In terms of IQA objective methods, the literature is quite vast and the used methods can be divided in three different groups—full reference methods, where a reference image is present; reduced reference methods, where only partial information about the original image is available together with a set of discriminative features; no reference methods, where no original image is available [21]. For the no-reference image quality metrics, a different types of metrics have been proposed in recent years—distortion specific (e.g., specific type of blur, uneven illumination, etc.) and learning based on natural scene statistics metrics are some of the categories these metrics may fall into [22]. Also transform-based, statistics, directional or geometric based features are some metrics that are widely used to discriminate the quality of an image where no reference image is provided [23]. In Reference [24] the authors have explored a no reference methodology for uneven illumination assessment of 30 dermoscopic images with different degrees of real uneven illumination. The authors obtained 0.902 and 0.895 for Pearson linear correlation coefficient (LCC) and Spearman rank-order correlation coefficient (SROCC) respectively, when comparing predicted results to the subjective ground truth annotations. Both LCC and SROCC are between 0 and 1, where values close to 1 indicate a better performance. In a later work [25], the same group of researchers used a similar approach in order to assess two different types of distortions in an image, the uneven illumination and blur, reporting 0.841 and 0.859 for LCC and SROCC, respectively, when analyzing 162 images suffering from real distortions.

3. System Architecture

The proposed system allows the focus assessment of skin moles in dermoscopic images by using a feature-based machine learning methodology. The system was designed to guide the user throughout the acquisition process by means of an image focus validation approach, followed by the IQA of the acquired picture.

The architecture of the developed solution, illustrated in Figure 1, is divided into two main modules—the Preview Focus Assessment and the Acquired Picture Focus Assessment. For each frame obtained from the camera preview, the preview focus assessment methodology performs a preliminary verification for artifact detection, followed by the skin mole focus assessment of the preview image. This step is particularly important to guarantee that the smartphone is focusing on a skin mole and not on the artifacts that the lens may contain. Once the preview image passes the first verification module, the user receives an indication that the preview image is focused and is able to proceed with the image acquisition. The preview focus assessment process is repeated for each upcoming frame from the camera preview providing this feedback continuously to the user in real time through the application interface. Afterwards, in the acquired picture focus assessment module, the dermoscopic image is evaluated again in terms of quality and presented to the user immediately after an acquisition.

Figure 1

Diagram of the system architecture for the automatic focus assessment on skin lesion dermoscopic images acquired with smartphones.

3.1. Datasets

The present work aims to assist the acquisition process of dermoscopic images acquired with smartphones by providing automatic focus assessment. Some public databases of skin lesions contain dermoscopic images that were classified by dermatologists for diagnosis purposes, such as ISIC, PH2 or HAM10000 [26]. These databases contain images with sufficient quality for clinical decision making, since the low quality images are usually discarded. Moreover, for each skin lesion there is only one image and generally no additional information regarding the device used in the acquisition is provided. Therefore, to the best of our knowledge, there is no publicly available image quality database that includes dermoscopic images of skin lesions with a different level of focus, so in the scope of this work two new datasets were collected. A skin lesion dataset of dermoscopic images, focused and non-focused, was gathered including both images from the smartphone camera (preview and acquired pictures). An additional dataset composed by dermoscopic images with lens artifacts and different backgrounds was collected to design the preview focus assessment algorithm.
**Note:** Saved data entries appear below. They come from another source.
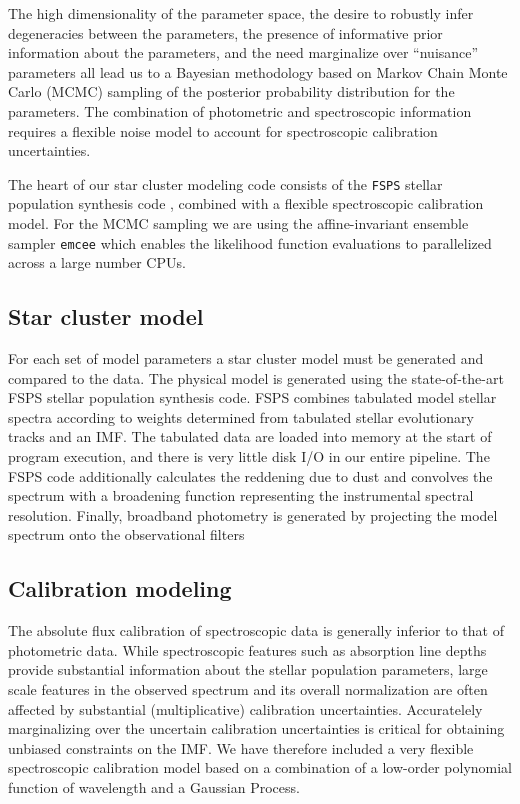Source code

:\documentclass[11pt,preprint]{aastex}
\begin{document}
The high dimensionality of the parameter space, the desire to robustly infer degeneracies between the parameters, the presence of informative prior information about the parameters, and the need marginalize over ``nuisance'' parameters all lead us to a Bayesian methodology based on Markov Chain Monte Carlo (MCMC) sampling of the posterior probability distribution for the parameters. 
The combination of photometric and spectroscopic information requires a flexible noise model to account for spectroscopic calibration uncertainties.

The heart of our star cluster modeling code consists of the \texttt{FSPS} stellar population synthesis code \citep{fsps}, combined with a flexible spectroscopic calibration model.  
For the MCMC sampling we are using the affine-invariant ensemble sampler \texttt{emcee} \citep{emcee} which enables the likelihood function evaluations to parallelized across a large number CPUs. 

\subsection{Star cluster model}
For each set of model parameters a star cluster model must be generated and compared to the data. 
The physical model is generated using the state-of-the-art FSPS stellar population synthesis code.
FSPS combines tabulated model stellar spectra according to weights determined from tabulated stellar evolutionary tracks and an IMF.
The tabulated data are loaded into memory at the start of program execution, and there is very little disk I/O in our entire pipeline.
The FSPS code additionally calculates the reddening due to dust and convolves the spectrum with a broadening function representing the instrumental spectral resolution.  
Finally, broadband photometry is generated by projecting the model spectrum onto the observational filters



\subsection{Calibration modeling}
\label{sec:calibration}
The absolute flux calibration of spectroscopic data is generally inferior to that of photometric data.  
While spectroscopic features such as absorption line depths provide substantial information about the stellar population parameters, large scale features in the observed spectrum and its overall normalization are often affected by substantial (multiplicative) calibration uncertainties. 
Accuratelely marginalizing over the uncertain calibration uncertainties is critical for obtaining unbiased constraints on the IMF. We have therefore included a very flexible spectroscopic calibration model based on a combination of a low-order polynomial function of wavelength and a Gaussian Process.
\end{document}

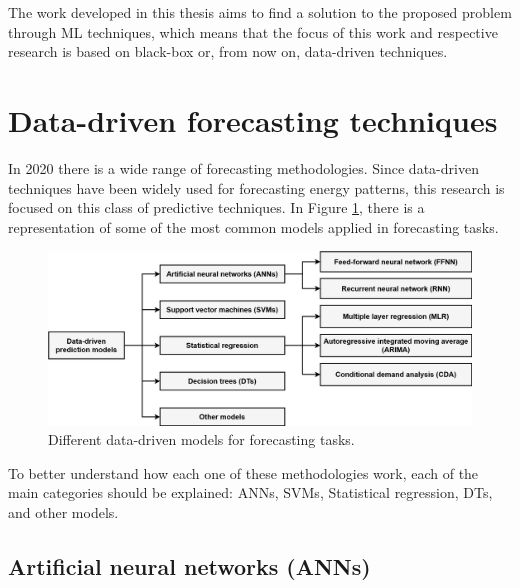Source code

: The work developed in this thesis aims to find a solution to the proposed problem through \ac{ML} techniques, which means that the focus of this work and respective research is based on black-box or, from now on, data-driven techniques.

\section{Data-driven forecasting techniques\label{b}}

In 2020 there is a wide range of forecasting methodologies. Since data-driven techniques have been widely used for forecasting energy patterns, this research is focused on this class of predictive techniques. In Figure \ref{datamodels}, there is a representation of some of the most common models applied in forecasting tasks.

\begin{figure}[h!]
    \centering
    \begin{center}
    \includegraphics[width=1\textwidth]{Images/data-drive prediction models.png}
    \caption{Different data-driven models for forecasting tasks.}
    \label{datamodels}
    \end{center}
\end{figure}

To better understand how each one of these methodologies work, each of the main categories should be explained: \acf{ANNs}, \acf{SVMs}, Statistical regression, \acf{DTs}, and other models.


\subsection{Artificial neural networks (ANNs)}

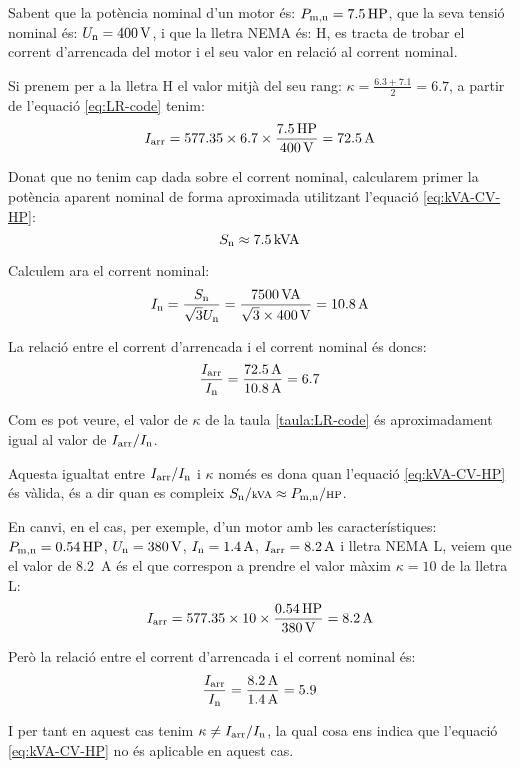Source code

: \begin{exemple}
    Sabent que la  potència nominal d'un motor és: $P\ped{m,n} = \SI{7,5}{HP}$,    que la seva tensió nominal és: $U\ped{n}=\SI{400}{V}$, i que la lletra NEMA és: H, es tracta de trobar el corrent d'arrencada  del  motor i el seu valor en relació al corrent nominal.

    Si prenem per a la lletra H el valor mitjà del seu rang: $\kappa = \frac{\num{6,3}+\num{7,1}}{2}=\num{6,7}$, a partir de l'equació  \eqref{eq:LR-code} tenim:
    \[
      I\ped{arr} = \num{577,35} \times \num{6,7} \times \frac{\SI{7,5}{HP}}{\SI{400}{V}} = \SI{72,5}{A}
    \]

    Donat que no tenim cap dada sobre el corrent nominal, calcularem primer la potència aparent nominal de forma aproximada utilitzant l'equació \eqref{eq:kVA-CV-HP}:
    \[
        S\ped{n} \approx \SI{7,5}{kVA}
    \]

    Calculem ara el corrent nominal:
    \[
        I\ped{n}= \frac{S\ped{n}}{\sqrt{3} U\ped{n}} = \frac{\SI{7500}{VA}}{\sqrt{3}\times\SI{400}{V}} = \SI{10,8}{A}
    \]

    La relació entre el corrent d'arrencada i el corrent nominal és doncs:
    \[
        \frac{I\ped{arr}}{I\ped{n}} = \frac{\SI{72,5}{A}}{\SI{10,8}{A}} = \num{6,7}
    \]

    Com es pot veure, el valor  de $\kappa$ de la taula \vref{taula:LR-code} és aproximadament igual al valor de $I\ped{arr}/I\ped{n}$.

    Aquesta igualtat entre $I\ped{arr}/I\ped{n}$ i $\kappa$ només es dona quan l'equació \eqref{eq:kVA-CV-HP} és vàlida, és a dir quan es compleix $S\ped{n}/{\scriptstyle \si{kVA}} \approx  P\ped{m,n}/{\scriptstyle \si{HP}}$.

    En canvi, en el cas, per exemple, d'un motor amb les característiques: $P\ped{m,n} = \SI{0,54}{HP}$, $U\ped{n} = \SI{380}{V}$, $I\ped{n} = \SI{1,4}{A}$, $I\ped{arr} = \SI{8,2}{A}$ i lletra NEMA L, veiem que el valor de \SI{8,2}{A} és el que correspon a prendre  el valor màxim $\kappa = 10$ de la lletra L:
    \[
      I\ped{arr} = \num{577,35} \times 10 \times \frac{\SI{0,54}{HP}}{\SI{380}{V}} = \SI{8,2}{A}
    \]

    Però la relació entre el corrent d'arrencada i el corrent nominal és:
    \[
        \frac{I\ped{arr}}{I\ped{n}} = \frac{\SI{8,2}{A}}{\SI{1,4}{A}} = \num{5,9}
    \]

    I per tant  en aquest cas tenim $\kappa \neq I\ped{arr}/I\ped{n}$, la qual cosa ens indica que l'equació \eqref{eq:kVA-CV-HP} no és aplicable en aquest cas.
\end{exemple}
For the collection of both datasets, two different dermoscopes were used—Dermlite DL1 (DL1) [27] and Dermlite DL3 (DL3) [28]. Both of the chosen dermoscopes in this study can be used with a different range of smartphones and allow standalone usability. The price of the considered devices ranges between 360 and 850 euros at the time of this study. Table 1 shows the specifications of the devices and in Reference [29] a more detailed study on their differences in terms of color reproduction, image area and distortion, illumination, sharpness and differential structures visibility is presented.

Table 1

Specification of Dermlite DL1 and DL3 dermoscopes.

Dermoscope	Dermlite DL1	Dermlite DL3
Polarization	Polarized & Non Polarized	Polarized & Non Polarized
Lighting	4 White LEDs	18 White LEDs
	(polarized/non-polarized)	(12 polarized, 6 non-polarized)
Optics	15 mm diameter	25 mm diameter
Magnification	10×	10×
Spectrum Control	No	PigmentBoost™
10 mm Reticle	Yes	Yes
Smartphone compatibility	Yes	Yes
Standalone usability	Yes	Yes

Regarding the variance between the acquisition devices, 11 different smartphones with different cameras properties were used during the acquisition. The overall robustness of the proposed solution across different smartphones was addressed in this approach, by including the highest possible number of different devices in the study together with the use of two different dermoscopes. A complete list of the mobile devices used alongside with the major characteristics is available in Table 2.

Table 2

Detailed list of the smartphones used in this study. Additional camera-related details are also provided for each smartphone.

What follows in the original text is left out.